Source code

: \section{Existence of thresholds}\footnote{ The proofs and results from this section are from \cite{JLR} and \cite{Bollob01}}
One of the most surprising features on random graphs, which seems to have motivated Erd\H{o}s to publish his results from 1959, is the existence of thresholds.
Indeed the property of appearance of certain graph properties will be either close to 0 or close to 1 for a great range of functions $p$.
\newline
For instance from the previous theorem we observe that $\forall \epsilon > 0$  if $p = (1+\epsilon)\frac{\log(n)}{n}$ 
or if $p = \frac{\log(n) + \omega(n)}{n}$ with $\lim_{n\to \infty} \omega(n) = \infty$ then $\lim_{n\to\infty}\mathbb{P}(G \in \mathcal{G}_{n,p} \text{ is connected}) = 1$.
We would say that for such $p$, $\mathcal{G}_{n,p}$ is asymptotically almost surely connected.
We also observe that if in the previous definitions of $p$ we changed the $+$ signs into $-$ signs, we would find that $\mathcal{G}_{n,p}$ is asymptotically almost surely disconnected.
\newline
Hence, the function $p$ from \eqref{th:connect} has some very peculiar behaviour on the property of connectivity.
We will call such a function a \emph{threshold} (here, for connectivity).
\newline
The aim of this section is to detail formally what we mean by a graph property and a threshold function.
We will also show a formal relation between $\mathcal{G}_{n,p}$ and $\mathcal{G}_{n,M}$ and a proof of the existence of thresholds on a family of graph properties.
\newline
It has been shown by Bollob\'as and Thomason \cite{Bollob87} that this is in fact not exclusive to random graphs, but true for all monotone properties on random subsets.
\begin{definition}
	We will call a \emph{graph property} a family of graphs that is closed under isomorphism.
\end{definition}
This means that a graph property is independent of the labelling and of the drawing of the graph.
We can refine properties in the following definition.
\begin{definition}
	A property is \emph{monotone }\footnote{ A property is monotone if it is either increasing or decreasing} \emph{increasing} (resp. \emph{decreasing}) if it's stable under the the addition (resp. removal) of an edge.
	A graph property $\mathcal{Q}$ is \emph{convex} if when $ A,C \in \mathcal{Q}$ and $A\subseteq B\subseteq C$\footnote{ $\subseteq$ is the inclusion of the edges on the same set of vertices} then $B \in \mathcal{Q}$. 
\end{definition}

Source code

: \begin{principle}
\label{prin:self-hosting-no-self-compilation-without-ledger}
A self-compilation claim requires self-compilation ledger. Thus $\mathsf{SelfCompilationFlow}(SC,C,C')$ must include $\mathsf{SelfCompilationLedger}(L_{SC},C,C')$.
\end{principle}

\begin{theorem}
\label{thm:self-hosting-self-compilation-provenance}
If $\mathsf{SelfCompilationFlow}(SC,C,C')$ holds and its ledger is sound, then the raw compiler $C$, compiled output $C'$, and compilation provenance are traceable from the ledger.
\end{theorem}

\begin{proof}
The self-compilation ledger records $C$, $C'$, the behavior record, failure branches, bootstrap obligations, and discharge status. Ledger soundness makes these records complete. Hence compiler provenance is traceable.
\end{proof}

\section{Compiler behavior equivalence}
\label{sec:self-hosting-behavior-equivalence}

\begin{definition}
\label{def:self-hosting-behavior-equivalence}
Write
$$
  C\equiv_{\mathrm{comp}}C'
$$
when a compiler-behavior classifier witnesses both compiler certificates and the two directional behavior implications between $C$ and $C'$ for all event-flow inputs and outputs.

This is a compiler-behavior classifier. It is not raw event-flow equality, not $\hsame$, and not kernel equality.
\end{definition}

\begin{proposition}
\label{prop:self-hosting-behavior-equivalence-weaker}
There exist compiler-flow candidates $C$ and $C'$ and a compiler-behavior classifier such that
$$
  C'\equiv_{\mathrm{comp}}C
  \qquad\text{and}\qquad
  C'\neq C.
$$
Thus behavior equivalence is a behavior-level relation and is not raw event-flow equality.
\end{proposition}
■ ■ ■ ■ ■
Problem description: Go through the material and copy out every line with "begin" in it.

Output:
\begin{definition}
\begin{definition}
: \begin{principle}
\begin{theorem}
\begin{proof}
\begin{definition}
\begin{proposition}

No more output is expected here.